In most cases that startup ends in a failure and no new products appear, even if the world might in fact be full of people who would have known how to overcome those obstacles, except that the startup has never shared their problems, hoping that by solving them alone they would not need to share the future profits that they are expecting.
Those who have the initial good ideas about a new technology only seldom are also able to solve all the problems that appear on the way towards a manufacturable product.
Lots of green eco verbiage and mentions of funders. No products, no samples.
Researchers have been beating on this problem since at least 2003.[1] Someone may crack this problem, but the hype to results ratio is large here.
Rare earths aren't really scarce. There's a boom and bust cycle.

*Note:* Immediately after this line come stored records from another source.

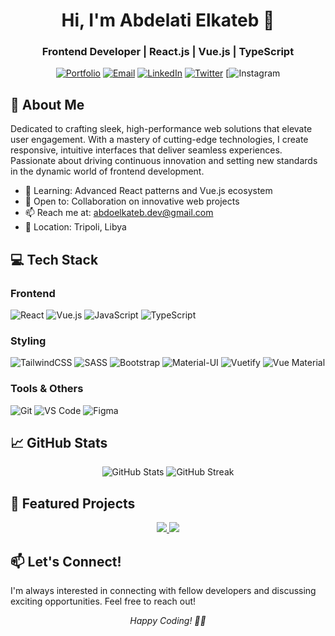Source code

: <div align="center">
  
  # Hi, I'm Abdelati Elkateb 👋
  ### Frontend Developer | React.js | Vue.js | TypeScript
  
  [![Portfolio](https://img.shields.io/badge/Portfolio-FF5722?style=for-the-badge&logo=google-chrome&logoColor=white)](https://your-portfolio-url.com)
  [![Email](https://img.shields.io/badge/Email-D14836?style=for-the-badge&logo=gmail&logoColor=white)](mailto:abdoelkateb.dev@gmail.com)
  [![LinkedIn](https://img.shields.io/badge/LinkedIn-0077B5?style=for-the-badge&logo=linkedin&logoColor=white)](https://www.linkedin.com/in/abdo--elkateb-554884275/)
  [![Twitter](https://img.shields.io/badge/Twitter-1DA1F2?style=for-the-badge&logo=twitter&logoColor=white)](https://twitter.com/abdo__elkateb)
  [![Instagram](https://www.instagram.com/elkatebdev?igsh=MW9oOXp0NnUzM2d5MQ%3D%3D&utm_source=qr)
</div>

## 🚀 About Me

Dedicated to crafting sleek, high-performance web solutions that elevate user engagement. With a mastery of cutting-edge technologies, I create responsive, intuitive interfaces that deliver seamless experiences. Passionate about driving continuous innovation and setting new standards in the dynamic world of frontend development.

- 🌱 Learning: Advanced React patterns and Vue.js ecosystem
- 👯 Open to: Collaboration on innovative web projects
- 📫 Reach me at: abdoelkateb.dev@gmail.com
- 📍 Location: Tripoli, Libya

## 💻 Tech Stack

### Frontend
![React](https://img.shields.io/badge/React-20232A?style=for-the-badge&logo=react&logoColor=61DAFB)
![Vue.js](https://img.shields.io/badge/Vue.js-35495E?style=for-the-badge&logo=vue.js&logoColor=4FC08D)
![JavaScript](https://img.shields.io/badge/JavaScript-F7DF1E?style=for-the-badge&logo=javascript&logoColor=black)
![TypeScript](https://img.shields.io/badge/TypeScript-007ACC?style=for-the-badge&logo=typescript&logoColor=white)

### Styling
![TailwindCSS](https://img.shields.io/badge/Tailwind_CSS-38B2AC?style=for-the-badge&logo=tailwind-css&logoColor=white)
![SASS](https://img.shields.io/badge/Sass-CC6699?style=for-the-badge&logo=sass&logoColor=white)
![Bootstrap](https://img.shields.io/badge/Bootstrap-563D7C?style=for-the-badge&logo=bootstrap&logoColor=white)
![Material-UI](https://img.shields.io/badge/Material--UI-0081CB?style=for-the-badge&logo=material-ui&logoColor=white)
![Vuetify](https://img.shields.io/badge/Vuetify-1867C0?style=for-the-badge&logo=vuetify&logoColor=white)
![Vue Material](https://img.shields.io/badge/Vue_Material-41B883?style=for-the-badge&logo=vue.js&logoColor=white)

### Tools & Others
![Git](https://img.shields.io/badge/Git-F05032?style=for-the-badge&logo=git&logoColor=white)
![VS Code](https://img.shields.io/badge/VS_Code-007ACC?style=for-the-badge&logo=visual-studio-code&logoColor=white)
![Figma](https://img.shields.io/badge/Figma-F24E1E?style=for-the-badge&logo=figma&logoColor=white)

## 📈 GitHub Stats

<div align="center">
  <img src="https://github-readme-stats.vercel.app/api?username=Abdo_Elkateb&show_icons=true&theme=radical" alt="GitHub Stats" />
  <img src="https://github-readme-streak-stats.herokuapp.com/?user=Abdo_Elkateb&theme=radical" alt="GitHub Streak" />
</div>

## 🌟 Featured Projects

<div align="center">
  <a href="https://github.com/yourusername/project1">
    <img src="https://github-readme-stats.vercel.app/api/pin/?username=Abdo_Elkateb&repo=project1&theme=radical" />
  </a>
  <a href="https://github.com/yourusername/project2">
    <img src="https://github-readme-stats.vercel.app/api/pin/?username=Abdo_Elkateb&repo=project2&theme=radical" />
  </a>
</div>

## 📫 Let's Connect!

I'm always interested in connecting with fellow developers and discussing exciting opportunities. Feel free to reach out!

<div align="center">
  <i>Happy Coding! 👨‍💻</i>
</div>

Recent history: Biggest producer was in California. Low-cost rare earths from China resulted in shutdown of Mountain Pass CA mine. Prices raised by China producers. Major freak out in magnet industry. Mountain Pass mine restarted. China drops prices. Rare earth glut around 2015. Mountain Pass mine shut down again. Rare earth supply looking uncertain and rare earths demand increases. Mountain Pass mine started up again. Rare earth mines starting up in Australia. Processing plant in US starts up this quarter. More processing plants being built in US, Canada, Australia. Major auto industry customers now making long term deals with suppliers to get some stability. Push by DoD to get secure US supply.
[1] https://electrek.co/2023/03/01/tesla-is-going-back-to-ev-mot...
Not in the article: iron and urea are commonly available without geopolitical worries
Article actually says (well implies) that
> It’s not that rare earth elements like neodymium are all that rare geologically; rather, deposits are unevenly distributed, making it easy for the metals to become pawns in a neverending geopolitical chess game.
Admittedly, price swings of several percent are easily imaginable, but for now we're making 280-300 kilotons of rare earth magnets every year.
A ton of urea is $300-$500, a ton of iron is $100-$150.
I don't know what the ratios are or processing fees or anything else, but if it took 1 ton of each to offset 1 ton of rare earth magnets then raw materials cost of replacement for the entire world's rare earth magnet supply would be less than $200 million dollars each year.
Not a lot that that can sway in any direction, especially when compared to Neodymiums' ~$2/oz price (or ~$77,000/ton)
Considering that Neodymium is 29% – 32% of a rare earth magnet, that means we spend $2.7-$6.9 billion/year on raw neodymium, so if this were the end of things we could expect a significant decrease in the cost of electric motors and other magnets at this level.